» **DATASET RECORDS**:
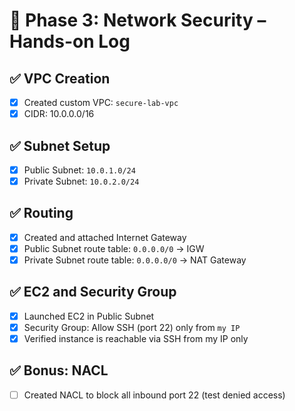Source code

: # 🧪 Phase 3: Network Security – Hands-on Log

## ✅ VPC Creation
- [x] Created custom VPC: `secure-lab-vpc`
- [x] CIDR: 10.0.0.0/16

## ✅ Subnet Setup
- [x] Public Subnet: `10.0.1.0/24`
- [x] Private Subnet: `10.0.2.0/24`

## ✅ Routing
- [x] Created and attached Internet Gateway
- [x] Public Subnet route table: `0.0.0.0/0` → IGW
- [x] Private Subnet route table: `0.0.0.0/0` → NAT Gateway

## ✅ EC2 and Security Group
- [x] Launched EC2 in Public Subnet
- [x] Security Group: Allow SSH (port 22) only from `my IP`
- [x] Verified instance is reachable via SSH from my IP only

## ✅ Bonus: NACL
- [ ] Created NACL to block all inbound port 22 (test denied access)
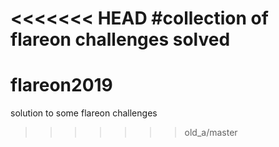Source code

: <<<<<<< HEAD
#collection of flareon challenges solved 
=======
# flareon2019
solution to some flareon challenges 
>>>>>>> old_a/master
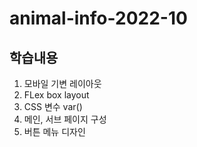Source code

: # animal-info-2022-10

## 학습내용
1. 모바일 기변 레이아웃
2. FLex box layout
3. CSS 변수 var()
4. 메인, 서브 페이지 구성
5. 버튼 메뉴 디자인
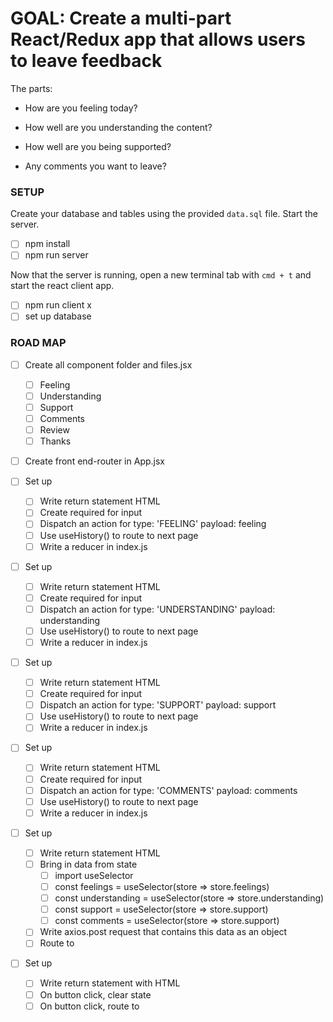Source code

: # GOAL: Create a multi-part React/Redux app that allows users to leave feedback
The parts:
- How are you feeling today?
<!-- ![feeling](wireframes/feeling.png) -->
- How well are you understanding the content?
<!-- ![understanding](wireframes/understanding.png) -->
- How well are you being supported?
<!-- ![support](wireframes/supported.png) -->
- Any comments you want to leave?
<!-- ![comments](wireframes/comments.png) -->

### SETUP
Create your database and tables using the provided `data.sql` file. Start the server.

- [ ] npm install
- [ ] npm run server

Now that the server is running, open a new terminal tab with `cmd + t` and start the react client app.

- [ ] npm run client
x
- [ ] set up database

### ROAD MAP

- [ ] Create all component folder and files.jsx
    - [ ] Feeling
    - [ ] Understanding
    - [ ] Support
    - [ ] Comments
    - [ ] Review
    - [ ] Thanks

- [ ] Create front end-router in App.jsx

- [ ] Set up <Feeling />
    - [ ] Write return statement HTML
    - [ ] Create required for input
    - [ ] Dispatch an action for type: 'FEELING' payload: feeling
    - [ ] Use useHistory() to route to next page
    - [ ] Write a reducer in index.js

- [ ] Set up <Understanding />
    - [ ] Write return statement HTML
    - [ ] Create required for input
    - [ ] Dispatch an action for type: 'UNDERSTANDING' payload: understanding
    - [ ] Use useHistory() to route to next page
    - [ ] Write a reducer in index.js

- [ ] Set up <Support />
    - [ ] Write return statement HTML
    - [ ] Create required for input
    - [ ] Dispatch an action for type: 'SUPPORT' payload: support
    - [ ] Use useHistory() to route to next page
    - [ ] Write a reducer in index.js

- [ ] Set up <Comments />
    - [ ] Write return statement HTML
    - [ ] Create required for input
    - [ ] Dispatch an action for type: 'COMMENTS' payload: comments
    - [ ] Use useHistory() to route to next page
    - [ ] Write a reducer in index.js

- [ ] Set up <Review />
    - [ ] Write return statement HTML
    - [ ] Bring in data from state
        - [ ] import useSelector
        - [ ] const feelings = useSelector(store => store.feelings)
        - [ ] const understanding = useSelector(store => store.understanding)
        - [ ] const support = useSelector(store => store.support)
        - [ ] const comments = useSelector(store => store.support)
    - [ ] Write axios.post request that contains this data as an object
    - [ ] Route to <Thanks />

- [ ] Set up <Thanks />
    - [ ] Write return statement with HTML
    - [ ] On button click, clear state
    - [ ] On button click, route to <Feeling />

» **EXERCISE DIRECTIONS**:
In the listing, find all lines with the string "type" and copy them.

» **EXERCISE RESULT**:
    - [ ] Dispatch an action for type: 'FEELING' payload: feeling
    - [ ] Dispatch an action for type: 'UNDERSTANDING' payload: understanding
    - [ ] Dispatch an action for type: 'SUPPORT' payload: support
    - [ ] Dispatch an action for type: 'COMMENTS' payload: comments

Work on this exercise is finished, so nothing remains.